Request message streams can be preceded by a variable number of headers. Stream headers are present only in the first packet of requests that may span more than one packet. The Trace Header data stream contains a client trace Activity ID that may be used by the server for debugging purposes and to allow correlation of a client request with the server's processing of the request.

The Activity ID is a randomly generated sixteen-byte GUID plus a four-byte sequence number. The GUID corresponds to a thread on the client machine, and a new sequence number is assigned to each request sent by that thread. The Trace Header is added within the stream of request packets. When the Trace Header is sent and tracing is turned on within client driver 201, for example, the Activity ID will be found within the trace points for the client driver. Similarly, within TDS protocol 202 and SQL Engine 203 tracing, the Activity ID will also be found. As illustrated in FIG. 2, if the randomly generated sixteen-byte GUID is “xyz” and the sequence number is “abc,” then that Activity ID “xyz-abc” will be found in the tracing for each layer of the stack that received the request.

In one embodiment, all request types, including SQL batch and RPC requests, in the client-server database system are tagged with the Activity ID in the Trace Header. This allows tracing to be used to track where the request passed through the system. The Trace Header is an optional header that does not break the connection protocol. If the Trace Header is present, then tracing will log the packet; otherwise, if the packet is missing, the protocol will operate normally.

FIG. 3 illustrates a message stream 300 that form a request. The stream 300 includes a group of headers, such as a Query Notifications Header 301 or MARS Header 302, and a group of data packets 302a-n. An optional Trace Header 303 may also be added to the stream 300. Trace Header 303 includes the Activity ID, such as a randomly generated sixteen-byte GUID plus four-byte sequence number. The stream of packets 300 may be associated with any batch, RPC, or other request.

The Activity ID in Trace Header 303 is logged by tracing in each layer of the stack. The request can then be tracked across the system and through the stack by looking for the specific Activity ID assigned to the request. If the Activity ID does not appear in the trace for a particular layer, then the failure point of the request can be identified. For example, if the Activity ID trace point does not appear in TDS, then the user knows that the request packets did not reach the TDS protocol. Similarly, if the Activity ID trace point is not found in the SQL Engine, then the user knows that the network packet from the client did not reach the server. This assists the user in identifying the source of a network problem.

In other embodiments, the Activity ID trace point may be used to identify particular request packets out of thousands of packets in the network, thereby allowing the user to focus on specific requests that have failed or are having problems.

FIG. 4 illustrates how request 401 interacts with various threads within a SQL engine 402. Multiple read threads 403 process incoming requests 401 from client applications. Each incoming request is serviced by a read thread 403, and assigned to one of multiple worker threads 404 to be processed by the SQL engine 402. There may be very many threads running on the SQL engine.

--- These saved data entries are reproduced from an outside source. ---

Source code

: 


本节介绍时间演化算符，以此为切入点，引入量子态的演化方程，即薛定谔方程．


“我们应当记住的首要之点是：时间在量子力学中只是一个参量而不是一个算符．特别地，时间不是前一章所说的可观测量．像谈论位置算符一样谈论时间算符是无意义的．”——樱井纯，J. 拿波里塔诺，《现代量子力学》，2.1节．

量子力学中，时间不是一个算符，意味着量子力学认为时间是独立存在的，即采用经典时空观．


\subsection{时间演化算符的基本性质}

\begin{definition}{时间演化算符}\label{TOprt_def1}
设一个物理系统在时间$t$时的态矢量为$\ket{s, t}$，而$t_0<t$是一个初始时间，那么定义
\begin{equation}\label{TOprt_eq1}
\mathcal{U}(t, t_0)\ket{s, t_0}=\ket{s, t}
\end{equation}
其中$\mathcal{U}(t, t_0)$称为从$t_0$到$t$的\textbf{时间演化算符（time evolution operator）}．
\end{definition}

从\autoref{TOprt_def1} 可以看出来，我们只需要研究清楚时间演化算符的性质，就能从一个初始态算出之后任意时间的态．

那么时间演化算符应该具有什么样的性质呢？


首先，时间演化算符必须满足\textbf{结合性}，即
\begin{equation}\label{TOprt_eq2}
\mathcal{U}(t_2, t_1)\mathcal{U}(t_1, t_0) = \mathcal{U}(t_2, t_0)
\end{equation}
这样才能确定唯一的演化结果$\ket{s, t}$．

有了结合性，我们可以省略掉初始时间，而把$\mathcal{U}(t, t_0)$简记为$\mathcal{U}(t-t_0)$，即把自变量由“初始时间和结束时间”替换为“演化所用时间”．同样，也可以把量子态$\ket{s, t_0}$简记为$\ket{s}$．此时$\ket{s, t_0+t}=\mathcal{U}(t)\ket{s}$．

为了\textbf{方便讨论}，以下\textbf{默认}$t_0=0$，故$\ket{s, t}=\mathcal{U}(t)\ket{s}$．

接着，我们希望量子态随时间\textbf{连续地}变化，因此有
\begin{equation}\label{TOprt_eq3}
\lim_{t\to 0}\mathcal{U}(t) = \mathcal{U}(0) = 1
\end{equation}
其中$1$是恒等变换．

For example, there may be tens of read threads 403 and hundreds of worker threads 404 depending upon the size of the system and the number of client applications using the system. Worker threads 404 issue responses 405 to the client applications.

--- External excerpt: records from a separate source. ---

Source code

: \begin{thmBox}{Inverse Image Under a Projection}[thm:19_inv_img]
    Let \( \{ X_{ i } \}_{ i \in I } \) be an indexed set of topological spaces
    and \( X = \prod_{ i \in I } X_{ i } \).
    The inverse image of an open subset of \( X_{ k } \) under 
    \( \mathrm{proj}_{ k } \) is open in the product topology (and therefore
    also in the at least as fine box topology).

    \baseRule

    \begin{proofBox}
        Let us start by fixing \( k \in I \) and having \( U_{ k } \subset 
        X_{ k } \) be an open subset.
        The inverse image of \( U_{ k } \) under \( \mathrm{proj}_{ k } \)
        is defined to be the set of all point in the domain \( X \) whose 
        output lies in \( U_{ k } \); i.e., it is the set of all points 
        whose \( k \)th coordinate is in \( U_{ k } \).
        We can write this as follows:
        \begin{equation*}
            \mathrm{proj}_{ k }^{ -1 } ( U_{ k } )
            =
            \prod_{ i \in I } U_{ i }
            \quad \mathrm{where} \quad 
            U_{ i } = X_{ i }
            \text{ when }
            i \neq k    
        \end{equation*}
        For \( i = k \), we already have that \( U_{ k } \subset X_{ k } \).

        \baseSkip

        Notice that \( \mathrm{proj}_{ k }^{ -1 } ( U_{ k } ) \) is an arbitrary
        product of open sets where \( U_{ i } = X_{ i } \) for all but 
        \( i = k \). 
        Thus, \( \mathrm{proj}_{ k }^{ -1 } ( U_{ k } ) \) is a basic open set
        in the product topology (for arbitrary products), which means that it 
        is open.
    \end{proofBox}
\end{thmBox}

In a database system with many users and an accompanying large number of threads to handle user requests, it has been very difficult—if not impossible—to identify specific requests from a particular client application and to identify the treads processing those specific requests. However, using the Activity ID described herein, these requests can be tracked both through the stack between the client application and the database server and through the threads that particular process the request within the database engine.

This allows users to troubleshoot the entire database system down to the thread level. For example, in a banking application, the database may comprise ATM transaction data. Hundreds or thousands of customers may be using the ATM system at one time and generating hundreds of thousands of transactions a day. If a customer transaction fails, such as not recording a deposit or generating the wrong withdrawal, it would be very difficult to identify the customer transaction and to determine the reason for the failure. In current systems, the requests related to transaction cannot be tracked the through the system. However, by identifying the Activity ID assigned to the requests that are associated with the customer's transaction, the failed requests can be tracked through the system tracing to locate the source of the problem.

An Activity ID correlator may be exposed to users using error messages, connection object APIs, and/or exception object APIs. The Activity ID correlator exactly correlates a thread and request on the client machine with threads on the database server. The Activity ID is logged into an XEvent on the server to correlate a server XEvent to a client BID trace.

FIG. 5 is a flowchart illustrating a method or process for tracing requests in a database system. In step 501, a request is generated on a client machine. The request comprises data to be sent to a database server using packets configured using the TDS protocol. In step 502, a trace header is inserted into the request. The trace header comprises an Activity ID that is unique to the request. The Activity ID may be a sixteen-byte, randomly generated globally unique identifier plus a four-byte sequence number, for example, or any other unique number or identifier. In step 503, the request is transmitted to the database server.

The request is logged in one or more layers of a stack using a tracing operation in step 504. The logging step may include, for example, logging the request in a client driver stack layer, logging the request in a TDS protocol stack layer, and logging the request in a database server stack layer using a trace operation appropriate for the technology used in each layer. In step 505, the logged requests are correlated.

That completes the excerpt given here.